It was a sunny May day outside as I sat holding my grandmother’s hand. She had been unresponsive for a few days at the nursing home and now her breathing had changed. I came to visit and was the only one there. It was actually welcomed alone time seeing as to how most of the time other family was around during visits. I brought a book to read and after reading it, I sat there telling her stories and talking about what my daughter, her great granddaughter, Marybella had done that day. As her breathing intensified and pauses between breaths became longer, I was not scared, in fact a calmness seemed to surround me. One of the last things I talked about was her legacy, her children, her grandchildren, and her great grandchildren. I kissed her faced, massaged her feet, and I left the nursing home. Within 10 minutes I received a phone call that she had passed. It was an experience that I will never forget.
For anyone who has been in the room when someone is dying, there is no doubt that God is there. Those loud, deep breaths seem like a portal to the afterlife. As a friend recounted to me about her own grandmother who could write up until the day she passed. On the day of her death they could tell she wanted to say something so they took her a piece of paper and pen. On it she wrote, “They are here.”
This was my second grandmother to pass, my other grandmother whom I was much closer to, I was not there when she died. But because we were so close it was my first experience with intense grieving. Unable to sleep and then finally when sleep would come, constantly waking up in the middle of the night thinking about her. She was the first person I lost that held such a significant place in my heart. I remember then thinking, “I don’t want anyone to ever have to feel this way.” And having the realization that the older I grew, this intense grieving would happen again and again and again.
Some time passed after losing my grandmothers and one night over dinner my husband and I just started talking about death – what we thought happened when it was ‘lights out’, how did we think it would feel, and how important proper planning is too. Instead of shying away from the taboo subject we invited death to our dinner table.
I remember these conversations continued from time to time. They sparked deeply spiritual thoughts about the afterlife, religion, and the metaphysical world. What was interesting was the more we talked about it, the less scary it became, and somehow we began to see the beauty in what is also ugly, permanent, and sad. What else was interesting was that since we had spent most of our life not talking about this subject, it was almost as if a part of our brain had been awakened and was being highly stimulated by this topic. Sometimes we could talk for hours about death.
Last year when we lost a parent, my stepfather, unexpectedly, we faced a whole new type of grief. The grief of losing a parent and the heartache of watching my mother grieve such a tragic loss. The whole dynamics of our family changed and we began to face our own mortality.
Soon after that loss, my husband’s father was diagnosed with 4th stage lung cancer. I remember he came over and as we sat at the dinner table, he spoke very eloquently saying, “I have no regrets, I have lived a full life, and have a great legacy of children and grandchildren.” Even though it was tearful, it was also such a beautiful, realistic outlook on what he was about to go through.

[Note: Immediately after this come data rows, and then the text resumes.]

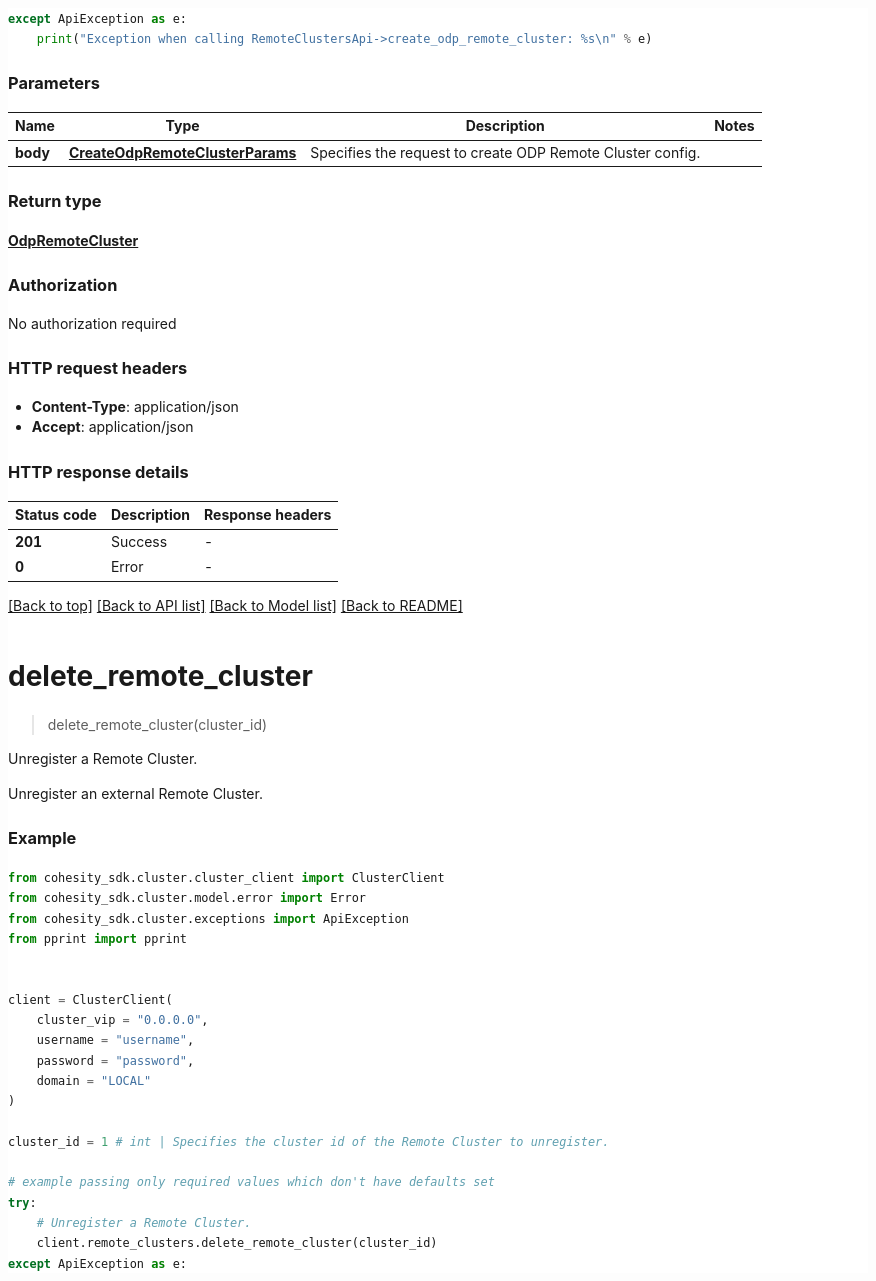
 ```python
except ApiException as e:
	print("Exception when calling RemoteClustersApi->create_odp_remote_cluster: %s\n" % e)
```


### Parameters

Name | Type | Description  | Notes
------------- | ------------- | ------------- | -------------
 **body** | [**CreateOdpRemoteClusterParams**](CreateOdpRemoteClusterParams.md)| Specifies the request to create ODP Remote Cluster config. |

### Return type

[**OdpRemoteCluster**](OdpRemoteCluster.md)

### Authorization

No authorization required

### HTTP request headers

 - **Content-Type**: application/json
 - **Accept**: application/json


### HTTP response details
| Status code | Description | Response headers |
|-------------|-------------|------------------|
**201** | Success |  -  |
**0** | Error |  -  |

[[Back to top]](#) [[Back to API list]](../README.md#documentation-for-api-endpoints) [[Back to Model list]](../README.md#documentation-for-models) [[Back to README]](../README.md)

# **delete_remote_cluster**
> delete_remote_cluster(cluster_id)

Unregister a Remote Cluster.

Unregister an external Remote Cluster.

### Example

```python
from cohesity_sdk.cluster.cluster_client import ClusterClient
from cohesity_sdk.cluster.model.error import Error
from cohesity_sdk.cluster.exceptions import ApiException
from pprint import pprint


client = ClusterClient(
	cluster_vip = "0.0.0.0",
	username = "username",
	password = "password",
	domain = "LOCAL"
)

cluster_id = 1 # int | Specifies the cluster id of the Remote Cluster to unregister.

# example passing only required values which don't have defaults set
try:
	# Unregister a Remote Cluster.
	client.remote_clusters.delete_remote_cluster(cluster_id)
except ApiException as e:
```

It was at that time that my husband and I made a decision on death. We realized death was not going away. It was here to stay and it certainly wasn’t going to get any easier to deal with. We had a choice – we could ignore it, avoid it, pretend it wasn’t in our house or we could invite death to dinner and let it pull up a chair and be part of our lives. After all besides birth it is the other most important thing that will happen to us all.
American culture typically looks at death as scary, taboo, it is a word some people do not even like to say out loud. But what if we embraced it and accepted it as a part of life? Will it make grieving any easier? No, but it just might bring more solace to the mind, it just might become less scary and less mysterious. Having thought-provoking conversations about death will not only spark spiritual exploration, but may also bring about a preparedness that makes a chaotic, difficult time more calm and easy.
So death is a regular guest in our house often involved in our dinner conversations, and not in a morbid way. We ask each other questions like, “How would you like to die?” “Who do you want around you?” “What is truly important to you to accomplish before you die?” “What’s the first step to getting a living will?” “Is it possible to just be buried in a beautiful handmade wood box as opposed to today’s typical casket?” We also bring up death by sharing stories and memories of those whom we have lost. Whatever questions about death you may have or moments of grieving you need to share, it’s a conversation worth having and one that needs to be started.